No I mean it, I literally pray they will. I pray for his growth, his strength, his boldness and courage every day. I used to pray this one prayer over and over. “Oh God, please restore to him the Joy of your Salvation.” When he told me about his trip yesterday he said, “You know that verse about returning the joy of salvation? That’s what happened this week.”

So, God, as always, answered prayers. If he answered that one so specifically, how can I NOT continue to petition on behalf of others?

I want him to go to Oklahoma. I want him to be exposed to new things, challenged, poured into, grown, not because I see something lacking in him, but because I see so much that he can do. When a man excels in so many things, when he has so many potential influences, I confess I pray more for him: I want even more for a man (person) of that type to be absolutely rooted in the Lord. To know Him more and more, to love and obey Him in ways they would not have known if not challenged.

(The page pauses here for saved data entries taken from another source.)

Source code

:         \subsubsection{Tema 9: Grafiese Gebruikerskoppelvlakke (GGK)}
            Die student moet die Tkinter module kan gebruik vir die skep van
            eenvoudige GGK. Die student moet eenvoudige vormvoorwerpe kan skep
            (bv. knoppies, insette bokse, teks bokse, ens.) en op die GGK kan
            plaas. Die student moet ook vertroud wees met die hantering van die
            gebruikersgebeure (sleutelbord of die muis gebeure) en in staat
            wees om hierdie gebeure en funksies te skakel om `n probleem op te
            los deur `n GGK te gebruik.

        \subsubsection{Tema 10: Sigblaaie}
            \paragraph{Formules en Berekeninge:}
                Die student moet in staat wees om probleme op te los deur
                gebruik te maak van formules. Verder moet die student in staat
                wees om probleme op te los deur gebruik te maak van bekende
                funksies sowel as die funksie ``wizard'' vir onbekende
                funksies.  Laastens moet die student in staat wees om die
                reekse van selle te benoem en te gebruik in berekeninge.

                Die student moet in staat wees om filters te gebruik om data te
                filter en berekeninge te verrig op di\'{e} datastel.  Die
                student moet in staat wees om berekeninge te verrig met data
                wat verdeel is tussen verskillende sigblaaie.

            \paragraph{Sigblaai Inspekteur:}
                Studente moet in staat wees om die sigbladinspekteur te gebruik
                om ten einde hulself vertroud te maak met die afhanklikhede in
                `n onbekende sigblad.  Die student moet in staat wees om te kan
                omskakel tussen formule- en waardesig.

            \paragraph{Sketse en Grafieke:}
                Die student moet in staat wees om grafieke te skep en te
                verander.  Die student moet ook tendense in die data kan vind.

Because I know this: every interaction I have is better used when those interactions are influenced by the Spirit and the training he has graciously lavished on me. I’ve been blessed to go to new continents, live all kinds of lives, meet people of so many tribes, tongues, and nations. And God has used those things to give me even more chances to be useful for the Kingdom.

Leaving what you know changes you. Doing new things changes you. It refines you, makes you more of who you were meant to be. This man, Q, he is already a good man. He is kind and hard working, creative and contemplative, funny and good looking (I’m just saying- good looking people get talked to). He’s not a man for whom the Lord has menial plans, he’s a man made to be used for the Kingdom in mighty ways. And though he’s being used now, I pray for more opportunites for Him to see God’s work in and through him.

But I confess, in case you’ve ever felt the same, and so you can KNOW God’s ability and will to use such things, that a part of me, instead of rejoicing, said, “See, i told you so. I told you to get out of your damn comfort zone.”

Yes. my heart is ugly. And my God pretty. And He is working on my heart.